I'm looking for opinions, please, and any supporting documentation.

Thanks, everyone!

Serine
 
In outpatient coding, when any condition, including a chronic condition, is listed in PMH but is not addressed at all, it is not to be coded. There must be some active treatment.
 
I would have to disagree. If the pt is diabetic or has hypertension, although the physician does not document that he treated that condition, it can have bearing on how he treats the condition the pt came in for. Just for instance, say the pt has hypertension and presents with seasonal allergies. There are certain medications that the doctor cannot prescribe due to possible interference with the management of the hypertension. Most every place I have ever worked required that hypertension, diabetes and certain other conditions be picked up regardless of if that physician specifically treated them in that visit.
 
eadun2000 - if the doctor doesn't document the fact that the condition plays into his MDM for that day, how can you assume it did? Our rule is if the condition was not monitored, evaluated, addressed, assessed, or treated that we do not code the chronic condition in PMH. We coders cannot make assumptions.
 
eadun2000 - if the doctor doesn't document the fact that the condition plays into his MDM for that day, how can you assume it did? Our rule is if the condition was not monitored, evaluated, addressed, assessed, or treated that we do not code the chronic condition in PMH. We coders cannot make assumptions.

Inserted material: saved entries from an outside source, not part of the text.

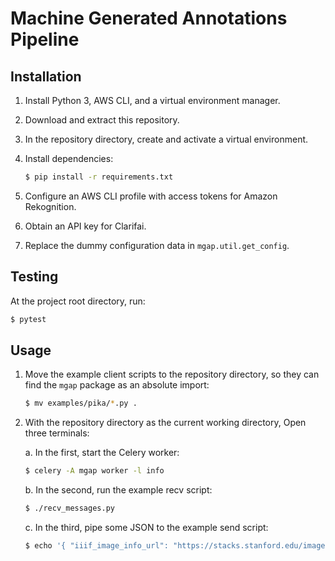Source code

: # Machine Generated Annotations Pipeline

## Installation

1. Install Python 3, AWS CLI, and a virtual environment manager.
2. Download and extract this repository.
3. In the repository directory, create and activate a virtual environment.
4. Install dependencies:

    ```bash
    $ pip install -r requirements.txt
    ```

5. Configure an AWS CLI profile with access tokens for Amazon Rekognition.
6. Obtain an API key for Clarifai.
7. Replace the dummy configuration data in `mgap.util.get_config`.

## Testing

At the project root directory, run:

```bash
$ pytest
```

## Usage

1. Move the example client scripts to the repository directory, so they can find the `mgap` package as an absolute import:

    ```bash
    $ mv examples/pika/*.py .
    ```

2. With the repository directory as the current working directory, Open three terminals:

    a. In the first, start the Celery worker:

    ```bash
    $ celery -A mgap worker -l info
    ```

    b. In the second, run the example recv script:

    ```bash
    $ ./recv_messages.py
    ```

    c. In the third, pipe some JSON to the example send script:

    ```bash
    $ echo '{ "iiif_image_info_url": "https://stacks.stanford.edu/image/iiif/gp903kf9548%2FSC1041_SAIL_Office_1979", "iiif_manifest_url": "https://purl.stanford.edu/gp903kf9548/iiif/manifest", "item_ark": "ark:/00000/aaa.bbb" }' | ./send_messages.py
    ```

Please read your coding guidelines located in the front of your ICD-9 book. It clearly states to code all documented conditions that coexist. Hence diabetes, hypertension, etc. I did not write the coding guidelines, I just follow them. From what I understand, it is only chronic conditions like diabetes, hypertension, active cancers, etc. You would not pick up say.. chronic headaches if the pt came in for an ingrown toenail.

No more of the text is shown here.